Unions appeared before Parliament on Wednesday calling for those implicated to be handed over to the police, instead of entire unions being painted with the same brush.

The unions – including the South African Democratic Teachers Union (Sadtu), National Professional Teachers Organisation of South Africa, Suid Afrikaanse Onderwyserunie, Professional Educations Union (PEU) and the National Teachers Union (Natu) – appeared before Parliament’s basic education committee on Wednesday.

This was in relation to the ministerial task team’s report on the “jobs for cash” scandal, which stemmed from an investigation into allegations of teacher posts being “sold”.

Sadtu has been accused of being involved in the scandal.

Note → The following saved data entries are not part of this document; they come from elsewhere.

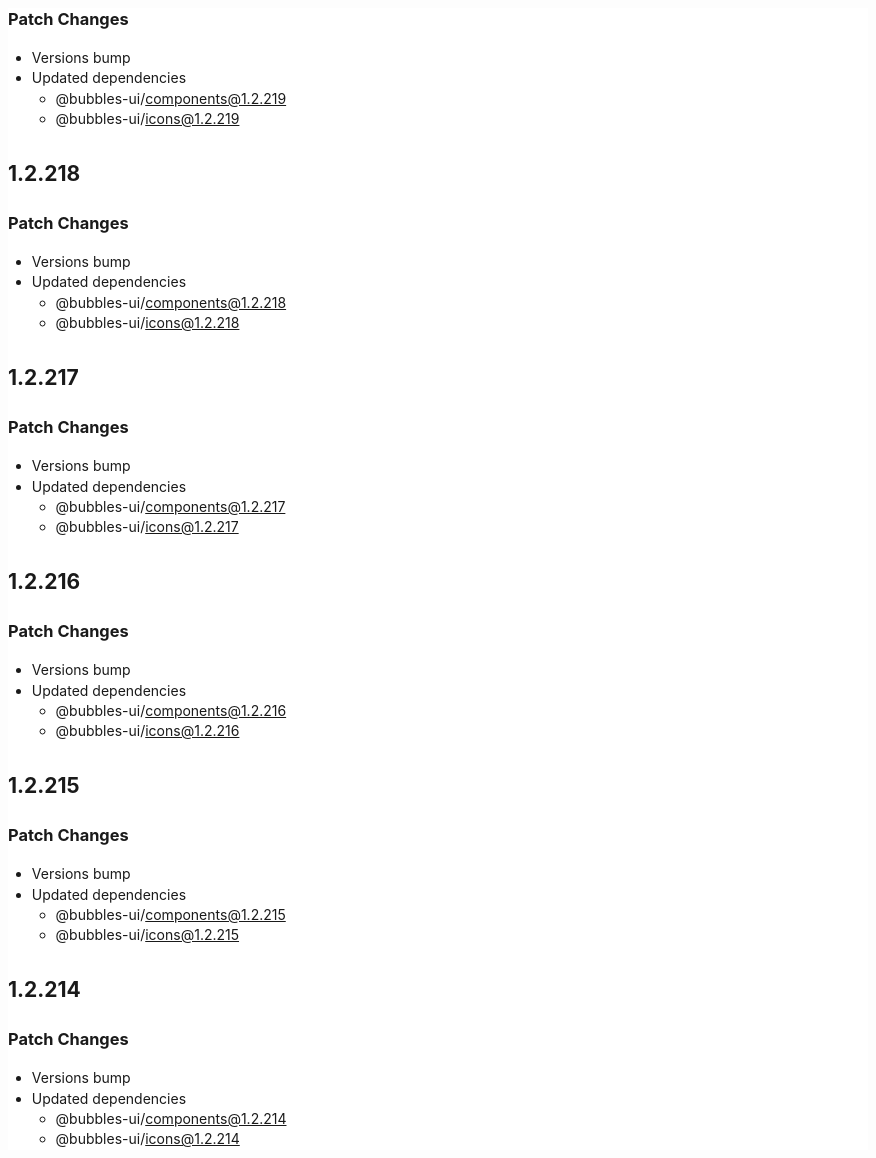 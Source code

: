 ### Patch Changes

- Versions bump
- Updated dependencies
  - @bubbles-ui/components@1.2.219
  - @bubbles-ui/icons@1.2.219

## 1.2.218

### Patch Changes

- Versions bump
- Updated dependencies
  - @bubbles-ui/components@1.2.218
  - @bubbles-ui/icons@1.2.218

## 1.2.217

### Patch Changes

- Versions bump
- Updated dependencies
  - @bubbles-ui/components@1.2.217
  - @bubbles-ui/icons@1.2.217

## 1.2.216

### Patch Changes

- Versions bump
- Updated dependencies
  - @bubbles-ui/components@1.2.216
  - @bubbles-ui/icons@1.2.216

## 1.2.215

### Patch Changes

- Versions bump
- Updated dependencies
  - @bubbles-ui/components@1.2.215
  - @bubbles-ui/icons@1.2.215

## 1.2.214

### Patch Changes

- Versions bump
- Updated dependencies
  - @bubbles-ui/components@1.2.214
  - @bubbles-ui/icons@1.2.214
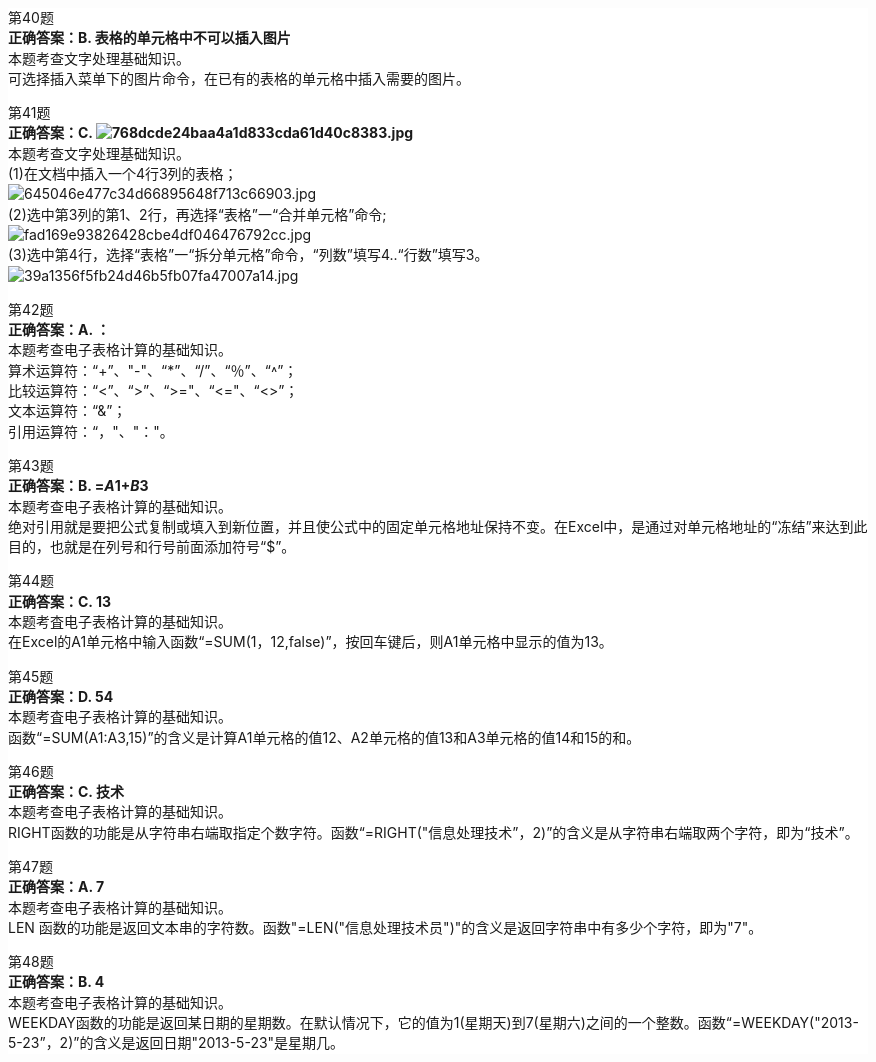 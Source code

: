第40题  
**正确答案：B. 表格的单元格中不可以插入图片**  
本题考查文字处理基础知识。  
可选择插入菜单下的图片命令，在已有的表格的单元格中插入需要的图片。  
  
第41题  
**正确答案：C. ![768dcde24baa4a1d833cda61d40c8383.jpg][]**  
本题考查文字处理基础知识。  
(1)在文档中插入一个4行3列的表格；  
![645046e477c34d66895648f713c66903.jpg][]  
(2)选中第3列的第1、2行，再选择“表格”一“合并单元格”命令;  
![fad169e93826428cbe4df046476792cc.jpg][]  
(3)选中第4行，选择“表格”一“拆分单元格”命令，“列数”填写4..“行数”填写3。  
![39a1356f5fb24d46b5fb07fa47007a14.jpg][]  
  
第42题  
**正确答案：A. ：**  
本题考查电子表格计算的基础知识。  
算术运算符：“+”、"-"、“\*”、“/”、“％”、“˄”；  
比较运算符：“&lt;”、“&gt;”、“&gt;="、“&lt;="、“&lt;&gt;”；  
文本运算符：“&”；  
引用运算符：“，"、"："。  
  
第43题  
**正确答案：B. =$A$1+$B$3**  
本题考查电子表格计算的基础知识。  
绝对引用就是要把公式复制或填入到新位置，并且使公式中的固定单元格地址保持不变。在Excel中，是通过对单元格地址的“冻结”来达到此目的，也就是在列号和行号前面添加符号“$”。  
  
第44题  
**正确答案：C. 13**  
本题考査电子表格计算的基础知识。  
在Excel的A1单元格中输入函数“=SUM(1，12,false)”，按回车键后，则A1单元格中显示的值为13。  
  
第45题  
**正确答案：D. 54**  
本题考査电子表格计算的基础知识。  
函数“=SUM(A1:A3,15)”的含义是计算A1单元格的值12、A2单元格的值13和A3单元格的值14和15的和。  
  
第46题  
**正确答案：C. 技术**  
本题考查电子表格计算的基础知识。  
RIGHT函数的功能是从字符串右端取指定个数字符。函数“=RIGHT("信息处理技术”，2)”的含义是从字符串右端取两个字符，即为“技术”。  
  
第47题  
**正确答案：A. 7**  
本题考查电子表格计算的基础知识。  
LEN 函数的功能是返回文本串的字符数。函数"=LEN("信息处理技术员")"的含义是返回字符串中有多少个字符，即为"7"。  
  
第48题  
**正确答案：B. 4**  
本题考查电子表格计算的基础知识。  
WEEKDAY函数的功能是返回某日期的星期数。在默认情况下，它的值为1(星期天)到7(星期六)之间的一个整数。函数“=WEEKDAY("2013-5-23”，2)”的含义是返回日期"2013-5-23"是星期几。  
  

[fd82c2eb303042c0b5e7e01ea49bedec.jpg]: https://www.xkxxkx.cn/file/exam/software/信息处理技术员/综合知识/第41题/fd82c2eb303042c0b5e7e01ea49bedec.jpg
[21d5e7b1874a4e2e9d677618c3d2b51d.jpg]: https://www.xkxxkx.cn/file/exam/software/信息处理技术员/综合知识/第41题/21d5e7b1874a4e2e9d677618c3d2b51d.jpg
[768dcde24baa4a1d833cda61d40c8383.jpg]: https://www.xkxxkx.cn/file/exam/software/信息处理技术员/综合知识/第41题/768dcde24baa4a1d833cda61d40c8383.jpg
[c42104081958468a952161c0e0f9c9a7.jpg]: https://www.xkxxkx.cn/file/exam/software/信息处理技术员/综合知识/第41题/c42104081958468a952161c0e0f9c9a7.jpg
[7c9a6c492ec44d48bbb11e21d524da36.jpg]: https://www.xkxxkx.cn/file/exam/software/信息处理技术员/综合知识/第51题/7c9a6c492ec44d48bbb11e21d524da36.jpg
[46e1e4533790474b9e650b63883fcac7.jpg]: https://www.xkxxkx.cn/file/exam/software/信息处理技术员/综合知识/第58题/46e1e4533790474b9e650b63883fcac7.jpg
[601db50b18aa49df8213e0879b18a01d.jpg]: https://www.xkxxkx.cn/file/exam/software/信息处理技术员/综合知识/第69题/601db50b18aa49df8213e0879b18a01d.jpg
[ca10d00fdbe24f3d9b346bf468d3895a.jpg]: https://www.xkxxkx.cn/file/exam/software/信息处理技术员/综合知识/第70题/ca10d00fdbe24f3d9b346bf468d3895a.jpg
[5abf52a4194949aeb51727dd68148ec0.jpg]: https://www.xkxxkx.cn/file/exam/software/信息处理技术员/综合知识/第5题/5abf52a4194949aeb51727dd68148ec0.jpg
[768dcde24baa4a1d833cda61d40c8383.jpg]: https://www.xkxxkx.cn/file/exam/software/信息处理技术员/综合知识/第41题/768dcde24baa4a1d833cda61d40c8383.jpg
[645046e477c34d66895648f713c66903.jpg]: https://www.xkxxkx.cn/file/exam/software/信息处理技术员/综合知识/第41题/645046e477c34d66895648f713c66903.jpg
[fad169e93826428cbe4df046476792cc.jpg]: https://www.xkxxkx.cn/file/exam/software/信息处理技术员/综合知识/第41题/fad169e93826428cbe4df046476792cc.jpg
[39a1356f5fb24d46b5fb07fa47007a14.jpg]: https://www.xkxxkx.cn/file/exam/software/信息处理技术员/综合知识/第41题/39a1356f5fb24d46b5fb07fa47007a14.jpg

The report, Sadtu’s Mabuto Cele told the committee, painted all of its members as corrupt, as opposed to the ones fingered in the report.

This was not true, he said, and the union should not be viewed as corrupt in its entirety.

“It can’t be right that a union of 260 000 professionals, on the basis of [findings of wrongdoing] against seven teachers ... blemishes all teachers,” he said.

“Sadtu has no policy at all to encourage structures to sell posts ... We have good men and women who are professionals and do their job,” Cele said.

The people implicated should be arrested, and the report should not just be “making noise”.

The PEU called for the minister to not even think twice about pressing criminal charges against those involved “to ensure that this cancerous anathema, which is hell-bent on discrediting the teachers profession, becomes uprooted”.

Natu expressed concern about the “breakneck speed” at which the ministerial task team was proceeding with its investigation, saying it appeared that getting to the finish line was more important to them than digging up the dirt they were mandated to uncover.

The union also expressed concern about the methodology used in the investigation.

The investigation started after City Press reported that principals’ positions were being sold for upwards of R30 000 and teachers’ posts were also being sold for livestock and cash amounts of as little as R6 000.